Cam sprawled on the grass, laughing, laughing. “Demon!” He watched Diido mince about, mimicking the Downlander she had seen. Abruptly she stopped, fists clenched against her chest.
“You done looking at me yet?”
“You . . .” Cam's breath stuck, his words. “I thought you were showing me what that Downlander—”
“I got to go.” She was up and on her feet, but stopped as suddenly as she'd done a moment before, then turned and walked backward a pace or two. “You coming, then?”
“Coming?” Cam was up on his feet in one movement. “Where?”
“Got something I'd show you, then, haven't I?”
Close by the building works for the third wall, modest behind a veil of trees, was a shrine. It was flat-roofed, all new white paint and gold leaf.
“I never knew this was here,” said Cam.
“Told you I know everything about this place.” Diido ran lightly up to the door and pushed it open. Cam, watching her, took the steps slowly, passed under a door wide and high. Sunlight, dropping through it, lit the space. He glanced up and recoiled.
It was a man, young. Cam looked again, closer, and he felt what he had felt whenever he'd beheld Gyaar: shock. Breath-hard, sweat-wet shock. “Me.” And he spread his hand on the plaster, framing one side of the portrait. “Uplander.” He let his hand fall. There could be no doubt of it. He was still a long time, looking at the picture.
“See,” Diido whispered. “Not so different at all.”
“Who is he?”
“Gyodan Ryuu, eldest son to Lord Ryuu.”
“Dead.”
“Alive again in you. When I saw you, I thought you must be a ghost. Because of this.”
“I am not a ghost.” Cam laughed. “Though I sometimes feel like one.”
Diido looked at him from the corners of her eyes.
“My . . .” Cam bit on his lip. “My mam is a Margil, from Lodden way, you know, north of Dorn-Lannet. And they are their own kind of people, known for it. I guess long ago they came . . . maybe even from this House.”
“Whatever it is, the blood runs true in you.”
Cam did not realize how he was staring at her until she began to fidget and look aside. “You . . . why did you follow me, from the marketplace?”
“You was staring at me at the wall that time.
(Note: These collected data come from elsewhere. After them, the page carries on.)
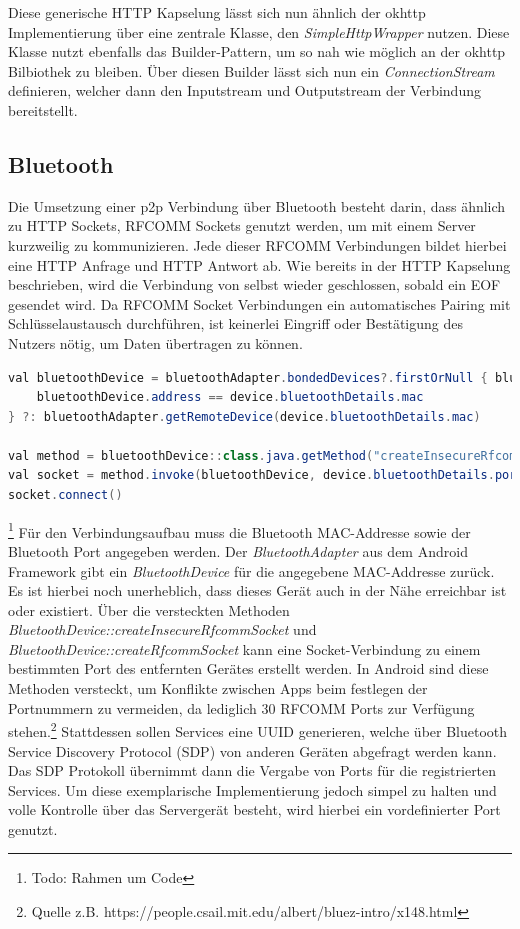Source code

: \documentclass[12pt,a4paper]{article}
\begin{document}
        
        Diese generische HTTP Kapselung lässt sich nun ähnlich der okhttp Implementierung über eine zentrale Klasse, den {\it SimpleHttpWrapper} nutzen. Diese Klasse nutzt ebenfalls das Builder-Pattern, um so nah wie möglich an der okhttp Bilbiothek zu bleiben. Über diesen Builder lässt sich nun ein {\it ConnectionStream} definieren, welcher dann den Inputstream und Outputstream der Verbindung bereitstellt.
        
        \subsection{Bluetooth}
        Die Umsetzung einer p2p Verbindung über Bluetooth besteht darin, dass ähnlich zu HTTP Sockets, RFCOMM Sockets genutzt werden, um mit einem Server kurzweilig zu kommunizieren. Jede dieser RFCOMM Verbindungen bildet hierbei eine HTTP Anfrage und HTTP Antwort ab. Wie bereits in der HTTP Kapselung beschrieben, wird die Verbindung von selbst wieder geschlossen, sobald ein EOF gesendet wird. Da RFCOMM Socket Verbindungen ein automatisches Pairing mit Schlüsselaustausch durchführen, ist keinerlei Eingriff oder Bestätigung des Nutzers nötig, um Daten übertragen zu können.
        \begin{lstlisting}[language=Java, caption=Verbindungsaufbau mit Bluetooth (Client: Kotlin)]
val bluetoothDevice = bluetoothAdapter.bondedDevices?.firstOrNull { bluetoothDevice ->
    bluetoothDevice.address == device.bluetoothDetails.mac
} ?: bluetoothAdapter.getRemoteDevice(device.bluetoothDetails.mac)

val method = bluetoothDevice::class.java.getMethod("createInsecureRfcommSocket", Int::class.javaPrimitiveType)
val socket = method.invoke(bluetoothDevice, device.bluetoothDetails.port) as BluetoothSocket
socket.connect()
        \end{lstlisting}\footnote{Todo: Rahmen um Code}
        Für den Verbindungsaufbau muss die Bluetooth MAC-Addresse sowie der Bluetooth Port angegeben werden. Der {\it BluetoothAdapter} aus dem Android Framework gibt ein {\it BluetoothDevice} für die angegebene MAC-Addresse zurück. Es ist hierbei noch unerheblich, dass dieses Gerät auch in der Nähe erreichbar ist oder existiert. Über die versteckten Methoden {\it BluetoothDevice::createInsecureRfcommSocket} und {\it BluetoothDevice::createRfcommSocket} kann eine Socket-Verbindung zu einem bestimmten Port des entfernten Gerätes erstellt werden. In Android sind diese Methoden versteckt, um Konflikte zwischen Apps beim festlegen der Portnummern zu vermeiden, da lediglich 30 RFCOMM Ports zur Verfügung stehen.\footnote{Quelle z.B. https://people.csail.mit.edu/albert/bluez-intro/x148.html} Stattdessen sollen Services eine UUID generieren, welche über Bluetooth Service Discovery Protocol (SDP) von anderen Geräten abgefragt werden kann. Das SDP Protokoll übernimmt dann die Vergabe von Ports für die registrierten Services. Um diese exemplarische Implementierung jedoch simpel zu halten und volle Kontrolle über das Servergerät besteht, wird hierbei ein vordefinierter Port genutzt.
\end{document}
Like I was the ghost. I wanted to know why.”
Cam sat on his heels. “You have given me this, now I would give you something.”
She looked down at him, eyes narrowing.
“Tseri. I will free you from him.”
Diido went red, then white. “Yah. Downlander soldier without a brass bit to your name. I know what you mean. Free me, pah!”
He was horrified by what she did then. She bent her knees to the floor, her head into her hands, and she wept. “Get away. Leave me.”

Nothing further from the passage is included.